Entries taken from a collection
################

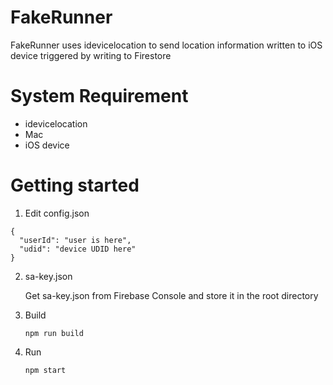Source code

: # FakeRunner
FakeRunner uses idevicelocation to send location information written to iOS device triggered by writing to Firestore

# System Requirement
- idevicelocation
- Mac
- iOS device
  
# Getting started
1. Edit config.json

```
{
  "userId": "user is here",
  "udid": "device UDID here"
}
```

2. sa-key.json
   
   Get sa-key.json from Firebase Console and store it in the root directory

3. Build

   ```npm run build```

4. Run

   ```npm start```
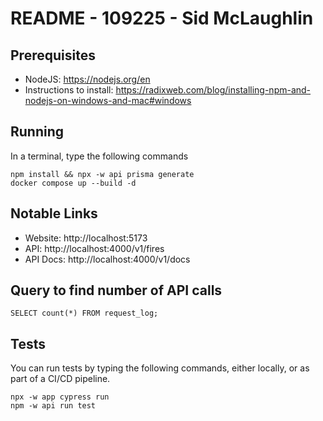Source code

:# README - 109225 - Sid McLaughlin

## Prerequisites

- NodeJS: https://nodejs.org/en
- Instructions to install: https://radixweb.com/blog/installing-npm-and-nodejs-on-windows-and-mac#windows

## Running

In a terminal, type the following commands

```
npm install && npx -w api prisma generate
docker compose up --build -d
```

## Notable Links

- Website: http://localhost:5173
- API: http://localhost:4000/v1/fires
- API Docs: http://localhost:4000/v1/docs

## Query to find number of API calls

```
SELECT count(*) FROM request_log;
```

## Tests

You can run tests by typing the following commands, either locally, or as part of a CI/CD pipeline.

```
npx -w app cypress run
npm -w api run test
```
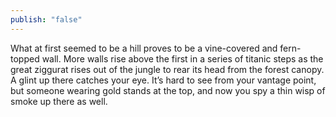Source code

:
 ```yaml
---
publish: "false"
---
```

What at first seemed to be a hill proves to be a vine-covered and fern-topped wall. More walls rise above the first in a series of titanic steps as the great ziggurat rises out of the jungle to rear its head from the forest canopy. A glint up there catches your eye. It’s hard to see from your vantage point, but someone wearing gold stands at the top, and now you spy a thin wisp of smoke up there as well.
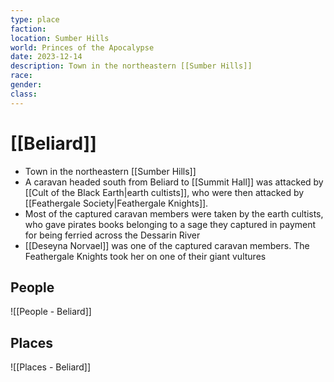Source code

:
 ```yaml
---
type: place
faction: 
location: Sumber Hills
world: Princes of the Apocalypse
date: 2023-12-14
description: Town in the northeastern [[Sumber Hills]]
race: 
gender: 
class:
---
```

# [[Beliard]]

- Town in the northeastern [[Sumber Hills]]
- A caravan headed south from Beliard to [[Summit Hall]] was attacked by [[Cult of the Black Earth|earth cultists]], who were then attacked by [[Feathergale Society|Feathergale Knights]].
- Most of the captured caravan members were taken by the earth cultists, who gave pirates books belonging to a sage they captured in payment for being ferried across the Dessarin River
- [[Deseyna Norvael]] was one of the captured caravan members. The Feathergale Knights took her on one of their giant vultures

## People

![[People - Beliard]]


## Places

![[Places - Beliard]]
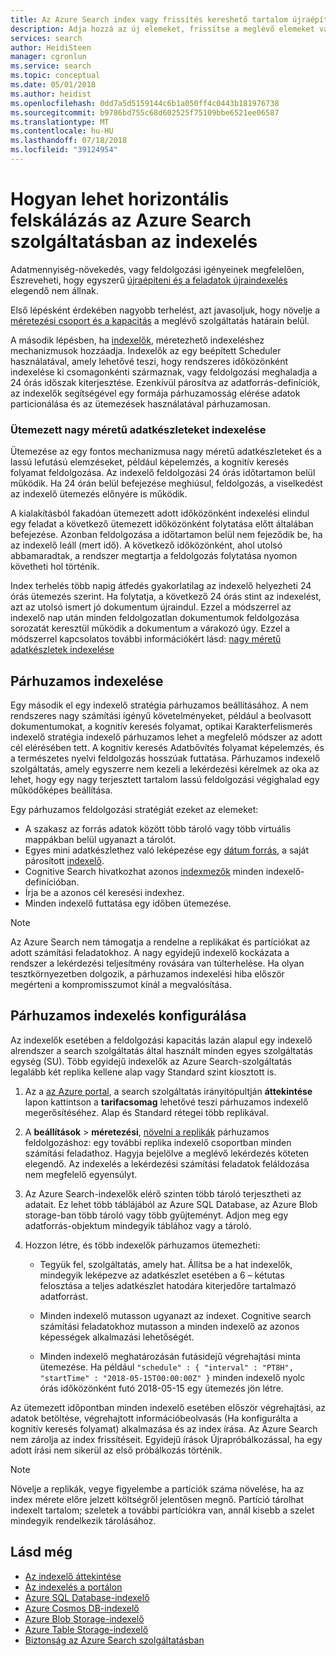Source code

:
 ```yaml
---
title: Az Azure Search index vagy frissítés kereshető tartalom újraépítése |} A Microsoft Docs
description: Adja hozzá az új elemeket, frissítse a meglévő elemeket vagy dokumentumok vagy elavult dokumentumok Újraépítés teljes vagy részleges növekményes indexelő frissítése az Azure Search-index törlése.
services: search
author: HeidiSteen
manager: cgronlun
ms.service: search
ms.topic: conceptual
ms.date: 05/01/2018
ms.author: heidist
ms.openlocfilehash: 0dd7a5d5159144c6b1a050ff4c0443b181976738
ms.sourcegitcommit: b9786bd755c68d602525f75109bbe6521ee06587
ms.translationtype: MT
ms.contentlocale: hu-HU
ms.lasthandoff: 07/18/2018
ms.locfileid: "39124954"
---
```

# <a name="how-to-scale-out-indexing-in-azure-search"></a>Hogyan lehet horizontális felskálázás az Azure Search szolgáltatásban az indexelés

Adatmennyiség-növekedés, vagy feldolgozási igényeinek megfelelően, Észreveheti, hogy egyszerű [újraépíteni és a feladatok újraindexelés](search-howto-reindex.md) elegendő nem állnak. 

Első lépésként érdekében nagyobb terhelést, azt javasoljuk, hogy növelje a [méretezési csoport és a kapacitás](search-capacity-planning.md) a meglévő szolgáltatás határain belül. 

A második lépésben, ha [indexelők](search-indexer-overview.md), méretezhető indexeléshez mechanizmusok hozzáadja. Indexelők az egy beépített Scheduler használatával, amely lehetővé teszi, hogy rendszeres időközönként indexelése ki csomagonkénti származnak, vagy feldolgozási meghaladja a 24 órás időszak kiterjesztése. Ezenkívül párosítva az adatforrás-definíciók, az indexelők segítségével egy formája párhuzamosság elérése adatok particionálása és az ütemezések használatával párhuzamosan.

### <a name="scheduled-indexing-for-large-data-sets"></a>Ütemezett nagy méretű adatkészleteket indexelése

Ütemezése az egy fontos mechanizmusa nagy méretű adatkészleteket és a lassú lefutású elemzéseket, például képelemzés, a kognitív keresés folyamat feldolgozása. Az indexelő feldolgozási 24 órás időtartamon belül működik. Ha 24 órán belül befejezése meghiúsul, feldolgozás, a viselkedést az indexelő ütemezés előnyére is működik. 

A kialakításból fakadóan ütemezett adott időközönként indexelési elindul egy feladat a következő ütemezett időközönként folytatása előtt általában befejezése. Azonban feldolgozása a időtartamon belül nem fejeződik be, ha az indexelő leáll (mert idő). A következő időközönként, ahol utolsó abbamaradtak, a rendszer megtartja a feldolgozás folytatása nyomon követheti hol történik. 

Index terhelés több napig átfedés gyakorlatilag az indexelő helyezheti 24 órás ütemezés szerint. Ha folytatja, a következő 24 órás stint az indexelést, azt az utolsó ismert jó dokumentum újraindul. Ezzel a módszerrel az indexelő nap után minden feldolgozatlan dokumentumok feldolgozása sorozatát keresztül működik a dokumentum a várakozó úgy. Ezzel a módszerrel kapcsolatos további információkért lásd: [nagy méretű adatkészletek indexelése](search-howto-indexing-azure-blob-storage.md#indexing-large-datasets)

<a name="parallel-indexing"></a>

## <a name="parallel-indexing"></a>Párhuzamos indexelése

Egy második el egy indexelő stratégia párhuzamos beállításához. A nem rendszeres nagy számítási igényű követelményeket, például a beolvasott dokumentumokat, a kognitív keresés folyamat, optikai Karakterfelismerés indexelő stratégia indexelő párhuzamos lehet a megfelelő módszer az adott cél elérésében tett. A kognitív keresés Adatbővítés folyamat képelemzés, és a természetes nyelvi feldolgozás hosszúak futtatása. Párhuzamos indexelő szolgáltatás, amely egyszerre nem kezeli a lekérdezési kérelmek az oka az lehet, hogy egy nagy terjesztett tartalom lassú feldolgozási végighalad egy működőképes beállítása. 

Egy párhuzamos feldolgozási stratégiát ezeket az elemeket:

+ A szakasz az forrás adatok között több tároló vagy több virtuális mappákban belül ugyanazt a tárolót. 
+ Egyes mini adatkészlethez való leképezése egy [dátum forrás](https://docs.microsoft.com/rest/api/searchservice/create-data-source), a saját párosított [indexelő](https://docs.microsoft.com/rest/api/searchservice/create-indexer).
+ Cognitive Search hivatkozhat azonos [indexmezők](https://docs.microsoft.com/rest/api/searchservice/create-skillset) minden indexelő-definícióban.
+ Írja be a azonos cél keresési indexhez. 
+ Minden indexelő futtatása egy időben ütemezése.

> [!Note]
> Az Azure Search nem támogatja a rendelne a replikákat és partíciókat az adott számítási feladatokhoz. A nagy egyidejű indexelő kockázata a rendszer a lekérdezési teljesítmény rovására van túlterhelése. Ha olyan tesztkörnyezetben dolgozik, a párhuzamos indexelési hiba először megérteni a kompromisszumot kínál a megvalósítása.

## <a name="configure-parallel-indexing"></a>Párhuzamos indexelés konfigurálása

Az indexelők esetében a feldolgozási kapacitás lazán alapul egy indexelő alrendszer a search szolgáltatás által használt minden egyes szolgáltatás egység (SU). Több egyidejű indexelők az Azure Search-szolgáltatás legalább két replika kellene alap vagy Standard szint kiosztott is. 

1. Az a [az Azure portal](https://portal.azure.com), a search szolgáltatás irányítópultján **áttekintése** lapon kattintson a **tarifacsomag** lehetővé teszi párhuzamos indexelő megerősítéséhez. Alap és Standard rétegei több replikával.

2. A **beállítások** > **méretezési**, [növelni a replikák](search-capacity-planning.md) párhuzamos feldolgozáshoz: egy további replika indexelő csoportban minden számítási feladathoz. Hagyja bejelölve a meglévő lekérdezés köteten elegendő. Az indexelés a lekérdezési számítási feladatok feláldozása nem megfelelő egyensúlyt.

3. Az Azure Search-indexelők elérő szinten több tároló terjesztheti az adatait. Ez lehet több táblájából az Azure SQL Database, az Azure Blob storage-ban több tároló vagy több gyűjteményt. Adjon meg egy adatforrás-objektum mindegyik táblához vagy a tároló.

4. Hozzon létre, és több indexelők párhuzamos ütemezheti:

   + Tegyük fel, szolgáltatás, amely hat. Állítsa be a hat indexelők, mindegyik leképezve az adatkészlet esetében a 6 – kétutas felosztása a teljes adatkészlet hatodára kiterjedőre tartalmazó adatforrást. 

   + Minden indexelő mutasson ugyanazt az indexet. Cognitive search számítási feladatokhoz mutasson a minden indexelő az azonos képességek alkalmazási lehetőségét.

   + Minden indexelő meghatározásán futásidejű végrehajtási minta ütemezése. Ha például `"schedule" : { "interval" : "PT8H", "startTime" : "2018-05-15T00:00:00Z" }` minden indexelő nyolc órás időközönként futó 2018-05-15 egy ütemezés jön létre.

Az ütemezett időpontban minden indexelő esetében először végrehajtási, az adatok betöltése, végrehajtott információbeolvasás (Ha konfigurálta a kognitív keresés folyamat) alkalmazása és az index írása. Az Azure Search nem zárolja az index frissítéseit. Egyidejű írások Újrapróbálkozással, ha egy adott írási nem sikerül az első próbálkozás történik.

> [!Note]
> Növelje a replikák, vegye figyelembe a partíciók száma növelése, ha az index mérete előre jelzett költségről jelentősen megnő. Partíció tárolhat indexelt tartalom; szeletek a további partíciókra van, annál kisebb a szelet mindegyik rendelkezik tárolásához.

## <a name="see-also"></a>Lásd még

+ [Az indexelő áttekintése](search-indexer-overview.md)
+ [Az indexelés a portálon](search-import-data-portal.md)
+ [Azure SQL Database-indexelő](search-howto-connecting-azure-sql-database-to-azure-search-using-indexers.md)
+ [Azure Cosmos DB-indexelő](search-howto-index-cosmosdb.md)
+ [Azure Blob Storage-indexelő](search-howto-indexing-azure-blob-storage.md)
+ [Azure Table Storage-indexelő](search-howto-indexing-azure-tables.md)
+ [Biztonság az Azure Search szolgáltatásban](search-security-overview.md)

################

## WHAT TO DO
Above are the records; copy each line from them that includes the string "elemeket".

## RESPONSE AREA
description: Adja hozzá az új elemeket, frissítse a meglévő elemeket vagy dokumentumok vagy elavult dokumentumok Újraépítés teljes vagy részleges növekményes indexelő frissítése az Azure Search-index törlése.
Egy párhuzamos feldolgozási stratégiát ezeket az elemeket:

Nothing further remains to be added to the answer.